I am leading a project titled ‘Greenmentality: A Political Ecology of the Green Economy’, which is studying how green economy ideas are being implemented in East Africa and India. The primary objective is to investigate three distinct forms of green governmentality (ecotourism, carbon forestry and climate-smart agriculture) and their reactions from below in selected cases. We are interested in how green economy ideas travel from international conferences and policy papers through national institutions to practical implementation at the local level, what the impact of these practices are, and how people on the ground respond to them through participation and adaptation or various forms of resistance.

  • Is political ecology a useful conceptual approach for understanding global environmental change?

Political ecology typically aims to study the global through a focus on the local. The idea is that one can study global (environmental) processes through detailed case studies where one tries to follow the influences of power and money to other scales. Political ecology has a long history of criticising Malthusian perspectives on environmental change in which population growth and resource scarcity are seen as the driving forces. Instead, there is a focus on political economy factors such as access, rights and distribution as key to understanding change, while keeping an eye on natural fluctuations and the agency of nature. In addition, political ecology often aims to study environmental change both at the level of meaning as well as at the material level and to see how these levels are linked. This is certainly an ambitious research agenda that doesn’t always succeed!

  • Why did you become interested in researching the relationships between conflict and environmental change?

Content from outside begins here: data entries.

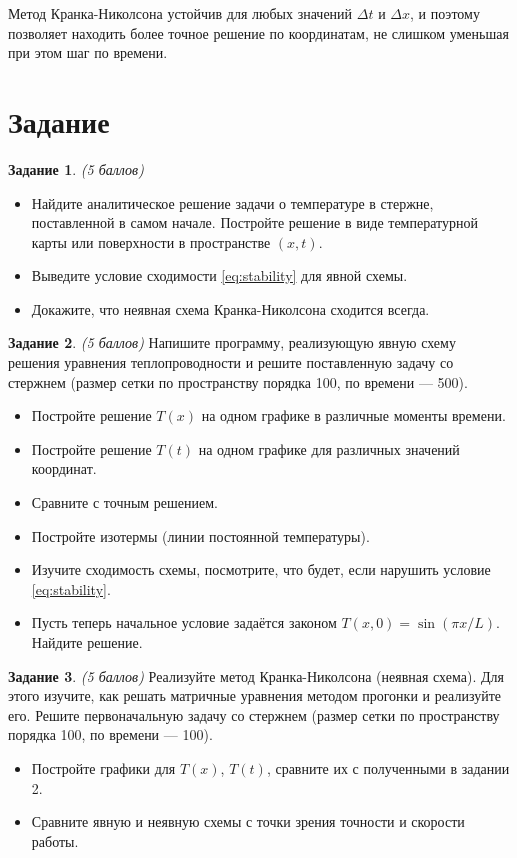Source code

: \documentclass[12pt]{article}
\newcommand{\task}[2]{\vspace{6pt}
\textbf{Задание #1}. #2 %
}
\begin{document}
Метод Кранка-Николсона устойчив для любых значений $\Delta t$ и $\Delta x$, и поэтому позволяет находить более точное решение по координатам, не слишком уменьшая при этом шаг по времени.

\section*{Задание}

\task{1}{\textit{(5 баллов)}} 
\begin{itemize}
\item Найдите аналитическое решение задачи о температуре в стержне, поставленной в самом начале. Постройте решение в виде температурной карты или поверхности в пространстве $(x,t)$.

\item Выведите условие сходимости \eqref{eq:stability} для явной схемы.

\item Докажите, что неявная схема Кранка-Николсона сходится всегда.

\end{itemize}

\task{2}{\textit{(5 баллов)}} Напишите программу, реализующую явную схему решения уравнения теплопроводности и решите поставленную задачу со стержнем (размер сетки по пространству порядка 100, по времени --- 500).
\begin{itemize}
\item Постройте решение $T(x)$ на одном графике в различные моменты времени.
\item Постройте решение $T(t)$ на одном графике для различных значений координат.
\item Сравните с точным решением.
\item Постройте изотермы (линии постоянной температуры).
\item Изучите сходимость схемы, посмотрите, что будет, если нарушить условие \eqref{eq:stability}.
\item Пусть теперь начальное условие задаётся законом $T(x,0)=\sin(\pi x/L)$. Найдите решение.
\end{itemize}

\task{3}{\textit{(5 баллов)}} Реализуйте метод Кранка-Николсона (неявная схема). Для этого изучите, как решать матричные уравнения методом прогонки и реализуйте его. Решите первоначальную задачу со стержнем (размер сетки по пространству порядка 100, по времени --- 100).
\begin{itemize}
\item Постройте графики для $T(x)$, $T(t)$, сравните их с полученными в задании 2.
\item Сравните явную и неявную схемы с точки зрения точности и скорости работы.
\end{itemize}
\end{document}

A large part of my research has taken place in the African Sahel, in particular in Mali, where fluctuations in rainfall have caused considerable environmental change during the last few decades. During the droughts of the 1980s, this change was called ‘desertification’, but later rainfall has increased again leading to a re-greening of the Sahel. These drylands are also hotspots of land-use conflicts and in policy-making and media presentations there is a tendency to portray these conflicts as being caused by natural resource scarcity. This means that while there has been a greening of the Sahel, policy-makers and journalists still pretend that widespread desertification is taking place and that this is causing conflicts. I find this contradiction intriguing and interesting.

E.J. Milner-Gulland

  • What is the focus of your current project?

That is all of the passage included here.